Making his first visit to Israel as New York City mayor, Bill de Blasio garnered praise for coming despite the situation as he visited the Kosel and Jewish victims of terror and addressed an international mayors’ conference on anti-Semitism.
De Blasio, a former city councilman who represented parts of heavily Jewish Boro Park, had been to the country three times previously. On the second day of his current three-day visit, on Motzoei Shabbos, he and Yerushalayim Mayor Nir Barkat visited victims of the recent wave of terror who are hospitalized at Hadassah Ein Kerem Hospital.
“Our hearts are with you. When you are attacked, we feel as though we have been attacked,” de Blasio declared as he went from bed to bed shaking hands, speaking to the patients and wishing them a speedy recovery.
The guest was accompanied by Professor Tamar Peretz, the deputy director of Hadassah Hospital. The mayor spoke at length with Pesach Krishevsky, one of those who was seriously wounded in the Geulah attack. He has undergone two surgeries to treat his wounds.
“I wish I could express in words the remarkable stories I heard today from the victims, each one of which has a positive spirit despite what they have been through,” de Blasio said. “What we saw in the spirit and strength of the victims and the leadership here in Yerushalayim and by the staff of Hadassah infuses us with hope, and our prayers are with the victims and their families. When the violence ends, there are good people here who will help us move forward.”
Barkat praised his Big Apple counterpart for the visit, which he said was “an expression of the true friendship and solidarity between the residents of New York and Yerushalayim.”

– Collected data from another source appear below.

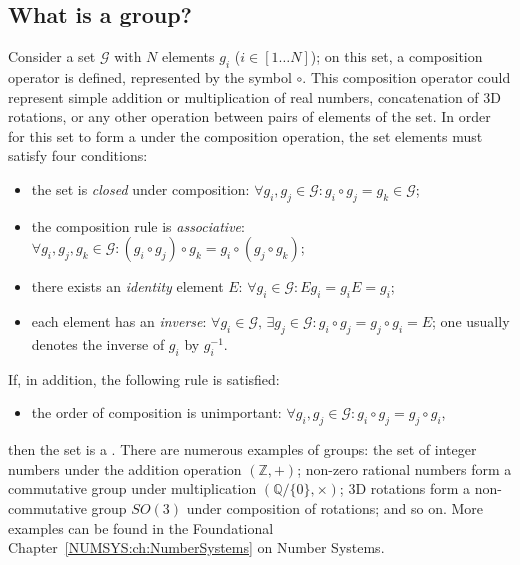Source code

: \subsection{What is a group?}\label{\chabbr:ssec:groupdef}
Consider a set $\mathcal{G}$ with $N$ elements $g_i$ ($i\in[1\ldots N]$); on this set, a composition operator is defined, represented by the symbol $\circ$.  This composition operator could represent simple addition or multiplication of real numbers, concatenation of 3D rotations, or any other operation between pairs of elements of the set.  In order for this set to form a  under the  composition operation, the set elements must satisfy four conditions:
\begin{itemize}
	\item the set is \textit{closed} under composition: $\forall g_i,g_j\in\mathcal{G}: g_i\circ g_j = g_k\in\mathcal{G}$;
	\item the composition rule is \textit{associative}: $\forall g_i,g_j,g_k\in\mathcal{G}: (g_i\circ g_j)\circ g_k = g_i\circ(g_j\circ g_k)$;
	\item there exists an \textit{identity} element $E$: $\forall g_i\in\mathcal{G}: Eg_i=g_i E=g_i$;
	\item each element has an \textit{inverse}: $\forall g_i\in\mathcal{G},\, \exists g_j\in\mathcal{G}: g_i\circ g_j=g_j\circ g_i=E$; one usually denotes the inverse of $g_i$ by $g_i^{-1}$.
\end{itemize}
If, in addition, the following rule is satisfied:
\begin{itemize}
	\item the order of composition is unimportant: $\forall g_i,g_j\in\mathcal{G}: g_i\circ g_j = g_j\circ g_i$,
\end{itemize}
then the set is a .  There are numerous examples of groups: the set of integer numbers under the addition operation $(\mathbb{Z},+)$; non-zero rational numbers form a commutative group under multiplication $(\mathbb{Q}/\{0\}, \times)$; 3D rotations form a non-commutative group $SO(3)$ under composition of rotations; and so on.  More examples can be found in the Foundational Chapter~\ref{NUMSYS:ch:NumberSystems} on Number Systems.  

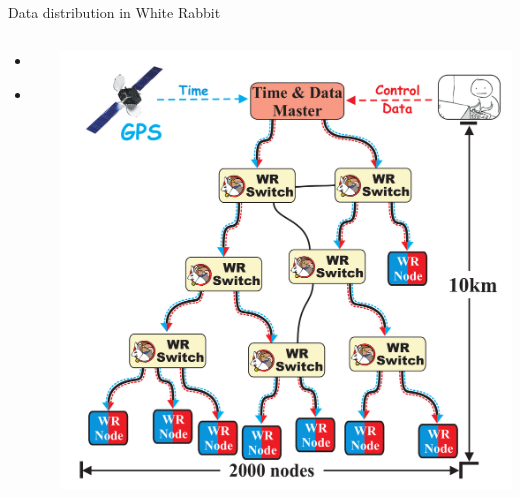 \documentclass[compress,red]{beamer}
\begin{document}
\subsection{}
\begin{frame}{Data distribution in White Rabbit}


\begin{columns}[c]
 
  \begin{itemize}
    \item \color{gray}{High accuracy/precision synchronization}
    \item \textbf{\color{red}{Deterministic, reliable and low-latency Control Data delivery}}
  \end{itemize}

    \begin{center}
    \includegraphics[height=1.0\textwidth]{network/wr_network-new.pdf}
    \end{center}
\end{columns}

\end{frame}
\end{document}
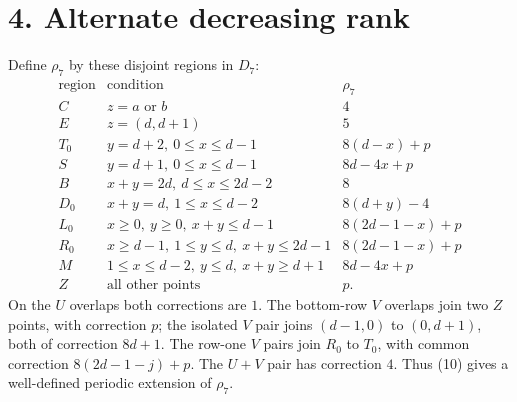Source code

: \documentclass[11pt]{article}
\begin{document}
\section*{4. Alternate decreasing rank}
Define $\rho_7$ by these disjoint regions in $D_7$:
\[
\begin{array}{c|l|l}
\text{region}&\text{condition}&\rho_7\\\hline
C&z=a\text{ or }b&4\\
E&z=(d,d+1)&5\\
T_0&y=d+2,\ 0\le x\le d-1&8(d-x)+p\\
S&y=d+1,\ 0\le x\le d-1&8d-4x+p\\
B&x+y=2d,\ d\le x\le2d-2&8\\
D_0&x+y=d,\ 1\le x\le d-2&8(d+y)-4\\
L_0&x\ge0,\ y\ge0,\ x+y\le d-1&8(2d-1-x)+p\\
R_0&x\ge d-1,\ 1\le y\le d,\ x+y\le2d-1&8(2d-1-x)+p\\
M&1\le x\le d-2,\ y\le d,\ x+y\ge d+1&8d-4x+p\\
Z&\text{all other points}&p.
\end{array}                                                    \tag{13}
\]
On the $U$ overlaps both corrections are $1$. The bottom-row $V$
overlaps join two $Z$ points, with correction $p$; the isolated $V$
pair joins $(d-1,0)$ to $(0,d+1)$, both of correction $8d+1$.
The row-one $V$ pairs join $R_0$ to $T_0$, with common correction
$8(2d-1-j)+p$. The $U+V$ pair has correction $4$.
Thus (10) gives a well-defined periodic extension of $\rho_7$.
\end{document}
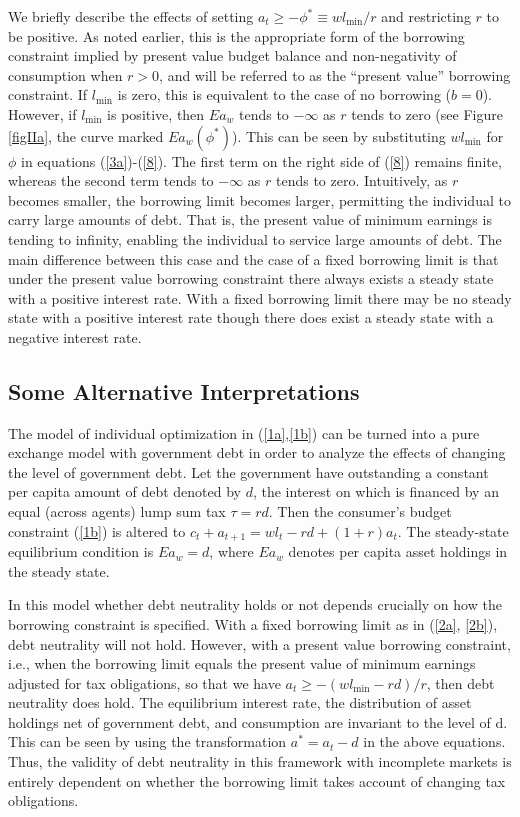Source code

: \documentclass[12pt]{article}
\theoremstyle{definition}
\begin{document}
We briefly describe the effects of setting $a_t \geq -\phi^* \equiv w l_{\min}/r$ and restricting $r$ to be positive. As noted earlier, this is the appropriate form of the borrowing constraint implied by present value budget balance and non-negativity of consumption when $r>0$, and will be referred to as the ``present value'' borrowing constraint. If $l_{\min}$ is zero, this is equivalent to the case of no borrowing ($b=0$). However, if $l_{\min}$ is positive, then $Ea_w$ tends to $-\infty$ as $r$ tends to zero (see Figure \ref{figIIa}, the curve marked $Ea_w(\phi^*)$). This can be seen by substituting $wl_{\min}$ for $\phi$ in equations (\ref{3a})-(\ref{8}). The first term on the right side of (\ref{8}) remains finite, whereas the second term tends to $-\infty$ as $r$ tends to zero. Intuitively, as $r$ becomes smaller, the borrowing limit becomes larger, permitting the individual to carry large amounts of debt. That is, the present value of minimum earnings is tending to infinity, enabling the individual to service large amounts of debt. The main difference between this case and the case of a fixed borrowing limit is that under the present value borrowing constraint there always exists a steady state with a positive interest rate. With a fixed borrowing limit there may be no steady state with a positive interest rate though there does exist a steady state with a negative interest rate.

\subsection{Some Alternative Interpretations}

The model of individual optimization in (\ref{1a},\ref{1b}) can be turned into a pure exchange model with government debt in order to analyze the effects of changing the level of government debt. Let the government have outstanding a constant per capita amount of debt denoted by $d$, the interest on which is financed by an equal (across agents) lump sum tax $\tau = rd$. Then the consumer's budget constraint (\ref{1b}) is altered to $c_t + a_{t+1} = wl_t - rd + (1+r)a_t$. The steady-state equilibrium condition is $Ea_w = d$, where $Ea_w$ denotes per capita asset holdings in the steady state.

In this model whether debt neutrality holds or not depends crucially on how the borrowing constraint is specified. With a fixed borrowing limit as in (\ref{2a}, \ref{2b}), debt neutrality will not hold. However, with a present value borrowing constraint, i.e., when the borrowing limit equals the present value of minimum earnings adjusted for tax obligations, so that we have $a_t \geq -(wl_{\min}-rd)/r$, then debt neutrality does hold. The equilibrium interest rate, the distribution of asset holdings net of government debt, and consumption are invariant to the level of d. This can be seen by using the transformation $a^{*} = a_t - d$ in the above equations. Thus, the validity of debt neutrality in this framework with incomplete markets is entirely dependent on whether the borrowing limit takes account of changing tax obligations.
\end{document}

“The war on terror is global and is shared by many countries, and the September 11 attacks, like this wave of terror, are sourced in the same root of evil that we have to conquer. We have all experienced difficult times when terror has struck us and tried to disrupt our routine of life, but our residents are strong, determined and believe in the justness of their path and their hopes to live in peace, tranquility and coexistence.”
De Blasio responded that “Israel, and Jerusalem in particular, is the sixth borough of New York City. We feel a special closeness between the people, the blood and the history so that when you suffer, we also suffer and when you are attacked we also feel attacked.”
The mayor returned to New York on Sunday night. A proposed visit to Ramallah to meet with Palestinian officials was scrapped due to security concerns. On Thursday, de Blasio said that given the current atmosphere, it would be “not appropriate” to meet Palestinian officials.
He also was at Yad Vashem on Sunday, where he called for an end to attacks by Palestinians against Israelis, and met Prime Minister Binyamin Netanyahu.
De Blasio was accompanied on his visit by a group of Jewish allies, including publicist Ari Noe, activist Leon Goldenberg and Michael Miller, who heads the Jewish Community Relations Council.